C’est une des questions que la littérature se pose, nous pose. C’est une des questions que l’actualité nous pose (mais qu’elle ne se pose pas) : du sordide ordinaire au sordide politique (qui n’est pas extraordinaire), notre langue s’en prend de sacrés coups… mais parler de la langue c’est aussi parler de la langue comme pensée. Le bruit de fond du monde comme dirait Don DeLillo finirait presque par imposer l’idée d’une pure présence, d’un présentisme dévorant tout ce qui ne serait pas lui-même. Et de finir par croire que l’actualité existe, qu’elle existe dans et par une langue gelée, réduite à sa plus simple convention puisqu’aucune phrase, puisqu’aucune parole n’auraient de sens ou de crédibilité sinon dans le rebond incessant de l’actualité.

Alors le souvenir de ces phrases [1]

« A quel moment on a su que ce pays n’avait plus de langue ?
Tu pouvais parler quand même, sûr : simplement, qui écoutait, qui répondait ?
On était sur des chemins parallèles : bien sûr, tout continuait. Ça parlait autant, ça parlait pareil. Peut-être même encore plus fort.
Ce pays n’avait plus de langue, et rien n’avait changé. » François Bon [2]

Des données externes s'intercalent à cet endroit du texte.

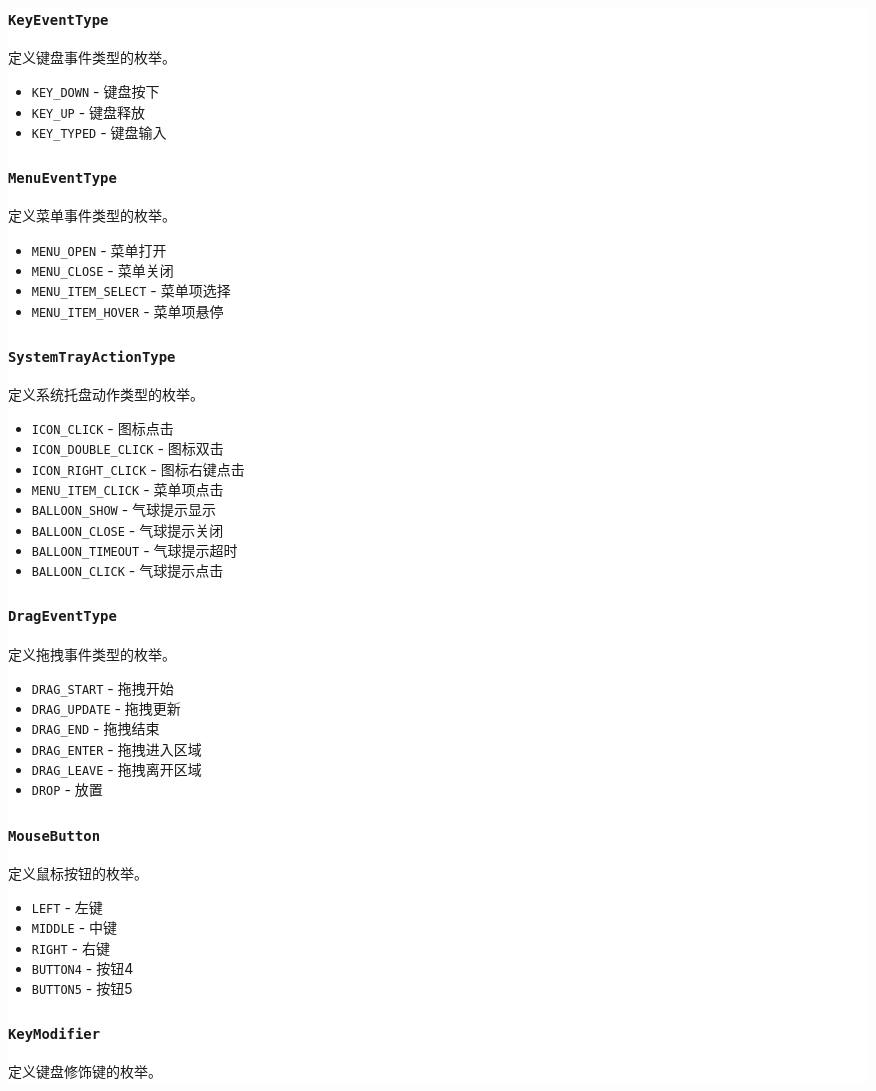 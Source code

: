 ### `KeyEventType`

定义键盘事件类型的枚举。

- `KEY_DOWN` - 键盘按下
- `KEY_UP` - 键盘释放
- `KEY_TYPED` - 键盘输入

### `MenuEventType`

定义菜单事件类型的枚举。

- `MENU_OPEN` - 菜单打开
- `MENU_CLOSE` - 菜单关闭
- `MENU_ITEM_SELECT` - 菜单项选择
- `MENU_ITEM_HOVER` - 菜单项悬停

### `SystemTrayActionType`

定义系统托盘动作类型的枚举。

- `ICON_CLICK` - 图标点击
- `ICON_DOUBLE_CLICK` - 图标双击
- `ICON_RIGHT_CLICK` - 图标右键点击
- `MENU_ITEM_CLICK` - 菜单项点击
- `BALLOON_SHOW` - 气球提示显示
- `BALLOON_CLOSE` - 气球提示关闭
- `BALLOON_TIMEOUT` - 气球提示超时
- `BALLOON_CLICK` - 气球提示点击

### `DragEventType`

定义拖拽事件类型的枚举。

- `DRAG_START` - 拖拽开始
- `DRAG_UPDATE` - 拖拽更新
- `DRAG_END` - 拖拽结束
- `DRAG_ENTER` - 拖拽进入区域
- `DRAG_LEAVE` - 拖拽离开区域
- `DROP` - 放置

### `MouseButton`

定义鼠标按钮的枚举。

- `LEFT` - 左键
- `MIDDLE` - 中键
- `RIGHT` - 右键
- `BUTTON4` - 按钮4
- `BUTTON5` - 按钮5

### `KeyModifier`

定义键盘修饰键的枚举。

Et pourquoi tout cela ? Qu’est-ce qui a bien pu déclencher cette petite note introductive ? Une réflexion de Philippe Rahmy sur cette tension de l’écriture et un questionnement à rebours c’est-à-dire la possibilité de s’offrir un peu d’auto-réflexion critique, c’est-à-dire une capacité à prendre en charge, à interroger son propre impensé : « De la nécessité d’écrire des choses qui donnent le sentiment du ratage. » il dit, il écrit Philippe Rahmy. Et cette pépite fait écho à cet extrait de Tumulte, un livre et une aventure de l’écriture sur internet.

En ce sens remue.net n’a d’autre actualité qu’un caractère intempestif de plus en plus affirmée.

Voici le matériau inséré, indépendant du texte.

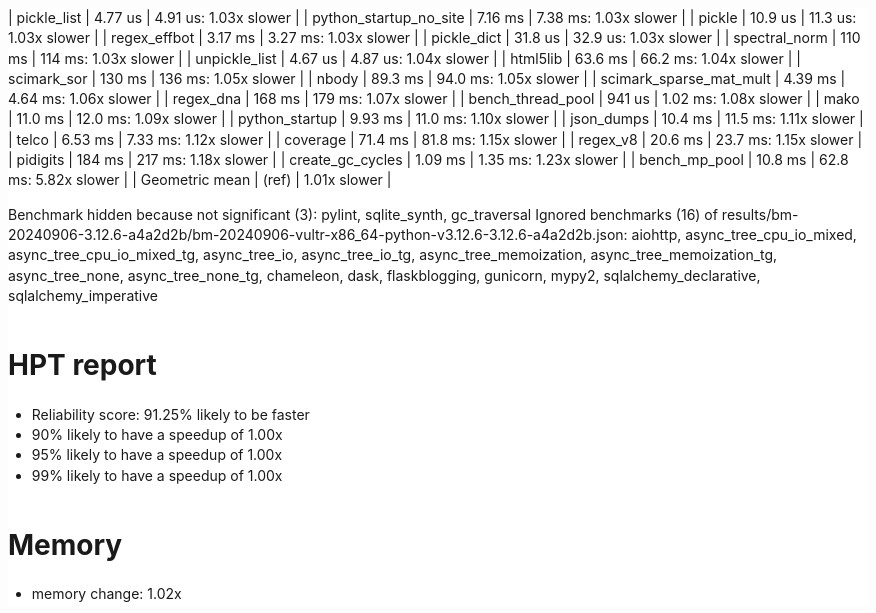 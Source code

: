 | pickle_list              | 4.77 us                                                | 4.91 us: 1.03x slower                                                  |
| python_startup_no_site   | 7.16 ms                                                | 7.38 ms: 1.03x slower                                                  |
| pickle                   | 10.9 us                                                | 11.3 us: 1.03x slower                                                  |
| regex_effbot             | 3.17 ms                                                | 3.27 ms: 1.03x slower                                                  |
| pickle_dict              | 31.8 us                                                | 32.9 us: 1.03x slower                                                  |
| spectral_norm            | 110 ms                                                 | 114 ms: 1.03x slower                                                   |
| unpickle_list            | 4.67 us                                                | 4.87 us: 1.04x slower                                                  |
| html5lib                 | 63.6 ms                                                | 66.2 ms: 1.04x slower                                                  |
| scimark_sor              | 130 ms                                                 | 136 ms: 1.05x slower                                                   |
| nbody                    | 89.3 ms                                                | 94.0 ms: 1.05x slower                                                  |
| scimark_sparse_mat_mult  | 4.39 ms                                                | 4.64 ms: 1.06x slower                                                  |
| regex_dna                | 168 ms                                                 | 179 ms: 1.07x slower                                                   |
| bench_thread_pool        | 941 us                                                 | 1.02 ms: 1.08x slower                                                  |
| mako                     | 11.0 ms                                                | 12.0 ms: 1.09x slower                                                  |
| python_startup           | 9.93 ms                                                | 11.0 ms: 1.10x slower                                                  |
| json_dumps               | 10.4 ms                                                | 11.5 ms: 1.11x slower                                                  |
| telco                    | 6.53 ms                                                | 7.33 ms: 1.12x slower                                                  |
| coverage                 | 71.4 ms                                                | 81.8 ms: 1.15x slower                                                  |
| regex_v8                 | 20.6 ms                                                | 23.7 ms: 1.15x slower                                                  |
| pidigits                 | 184 ms                                                 | 217 ms: 1.18x slower                                                   |
| create_gc_cycles         | 1.09 ms                                                | 1.35 ms: 1.23x slower                                                  |
| bench_mp_pool            | 10.8 ms                                                | 62.8 ms: 5.82x slower                                                  |
| Geometric mean           | (ref)                                                  | 1.01x slower                                                           |

Benchmark hidden because not significant (3): pylint, sqlite_synth, gc_traversal
Ignored benchmarks (16) of results/bm-20240906-3.12.6-a4a2d2b/bm-20240906-vultr-x86_64-python-v3.12.6-3.12.6-a4a2d2b.json: aiohttp, async_tree_cpu_io_mixed, async_tree_cpu_io_mixed_tg, async_tree_io, async_tree_io_tg, async_tree_memoization, async_tree_memoization_tg, async_tree_none, async_tree_none_tg, chameleon, dask, flaskblogging, gunicorn, mypy2, sqlalchemy_declarative, sqlalchemy_imperative

# HPT report

- Reliability score: 91.25% likely to be faster
- 90% likely to have a speedup of 1.00x
- 95% likely to have a speedup of 1.00x
- 99% likely to have a speedup of 1.00x

# Memory
- memory change: 1.02x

Allez donc lire les dernières chroniques de l’ami Rahmy : outre « Il ne suffit pas de bégayer – », on découvrira également « Afghan Jam », texte inédit.

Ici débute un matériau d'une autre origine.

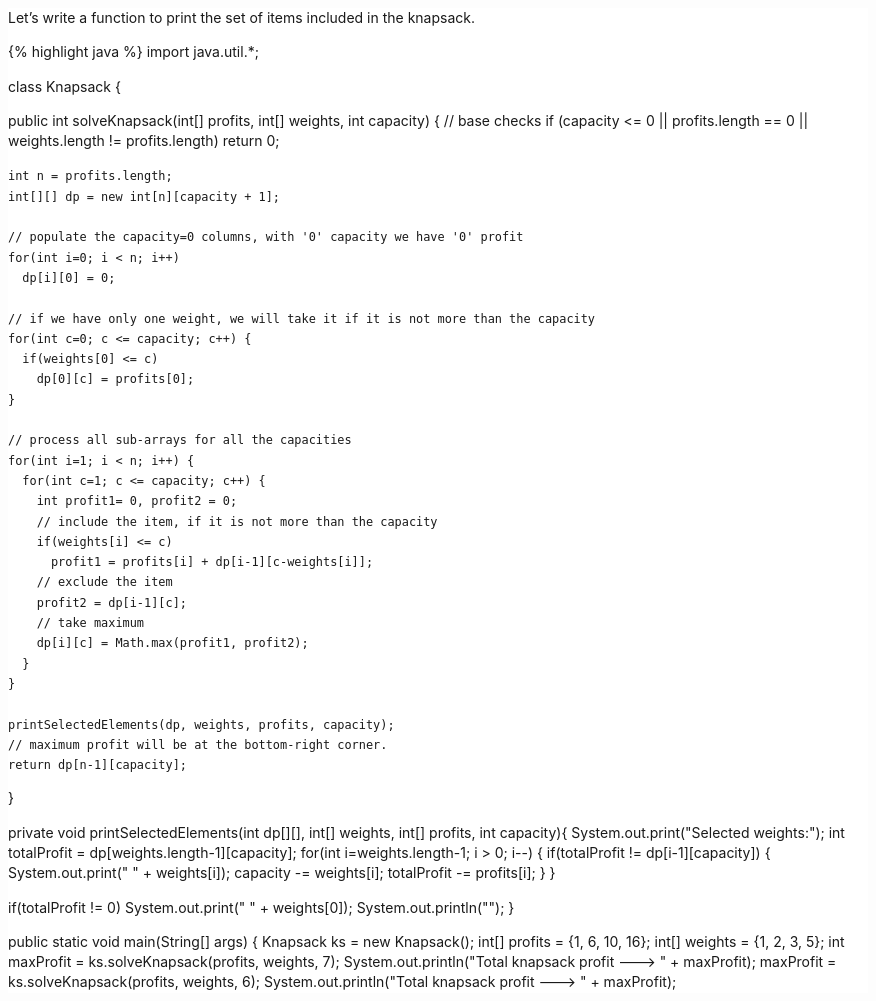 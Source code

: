 Let’s write a function to print the set of items included in the knapsack.

{% highlight java %}
import java.util.*;

class Knapsack {

  public int solveKnapsack(int[] profits, int[] weights, int capacity) {
    // base checks
    if (capacity <= 0 || profits.length == 0 || weights.length != profits.length)
      return 0;

    int n = profits.length;
    int[][] dp = new int[n][capacity + 1];

    // populate the capacity=0 columns, with '0' capacity we have '0' profit
    for(int i=0; i < n; i++)
      dp[i][0] = 0;

    // if we have only one weight, we will take it if it is not more than the capacity
    for(int c=0; c <= capacity; c++) {
      if(weights[0] <= c)
        dp[0][c] = profits[0];
    }

    // process all sub-arrays for all the capacities
    for(int i=1; i < n; i++) {
      for(int c=1; c <= capacity; c++) {
        int profit1= 0, profit2 = 0;
        // include the item, if it is not more than the capacity
        if(weights[i] <= c)
          profit1 = profits[i] + dp[i-1][c-weights[i]];
        // exclude the item
        profit2 = dp[i-1][c];
        // take maximum
        dp[i][c] = Math.max(profit1, profit2);
      }
    }

    printSelectedElements(dp, weights, profits, capacity);
    // maximum profit will be at the bottom-right corner.
    return dp[n-1][capacity];
  }

 private void printSelectedElements(int dp[][], int[] weights, int[] profits, int capacity){
   System.out.print("Selected weights:");
   int totalProfit = dp[weights.length-1][capacity];
   for(int i=weights.length-1; i > 0; i--) {
     if(totalProfit != dp[i-1][capacity]) {
       System.out.print(" " + weights[i]);
       capacity -= weights[i];
       totalProfit -= profits[i];
     }
   }

   if(totalProfit != 0)
     System.out.print(" " + weights[0]);
   System.out.println("");
 }

  public static void main(String[] args) {
    Knapsack ks = new Knapsack();
    int[] profits = {1, 6, 10, 16};
    int[] weights = {1, 2, 3, 5};
    int maxProfit = ks.solveKnapsack(profits, weights, 7);
    System.out.println("Total knapsack profit ---> " + maxProfit);
    maxProfit = ks.solveKnapsack(profits, weights, 6);
    System.out.println("Total knapsack profit ---> " + maxProfit);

Allez donc à la rencontre des inventions de Dominique Quélen, histoire de voir comment l’écrivain tord et tortille le langage. Ce texte inédit intitulé « Des second & premier » est présenté en deux parties :l’une est ici et l’autre est ici.

Tabassé – Terme jamais employé pour. Cas où rien ne doit dépasser ni sortir. Ex. : la figuration (ou représentation) d’un corps, des vases, un étouffement, à boire ou je tue le chien, etc.



Du côté du Général Instin s’est ouvert un nouvel espace littéraire porté conjointement par Alain Subilia et Dominique Dussidour.

Rappelons les faits :

Une certaine nuit de mai à Paris, entre le cimetière de Belleville et la place d’Italie en passant par la gare d’Austerlitz, un nouveau visage du Général Instin a fait son apparition – magique, matérialiste.
Que nous signifie la main qui a dessiné ces marques sur la chaussée, ces lignes sur les murs, ces cercles de densité et d’ubiquité ? S’adresse-t-elle à nous ?

Nous avons investigué : relevé des traces selon la technique photographique, lecture selon la technique géomantique.

Semaine après semaine vous prendrez note des courants, passages, images qui composent ce portrait que le Général Instin a bien voulu nous accorder. Chaque lecteur en jugera d’après soi, après interprétation.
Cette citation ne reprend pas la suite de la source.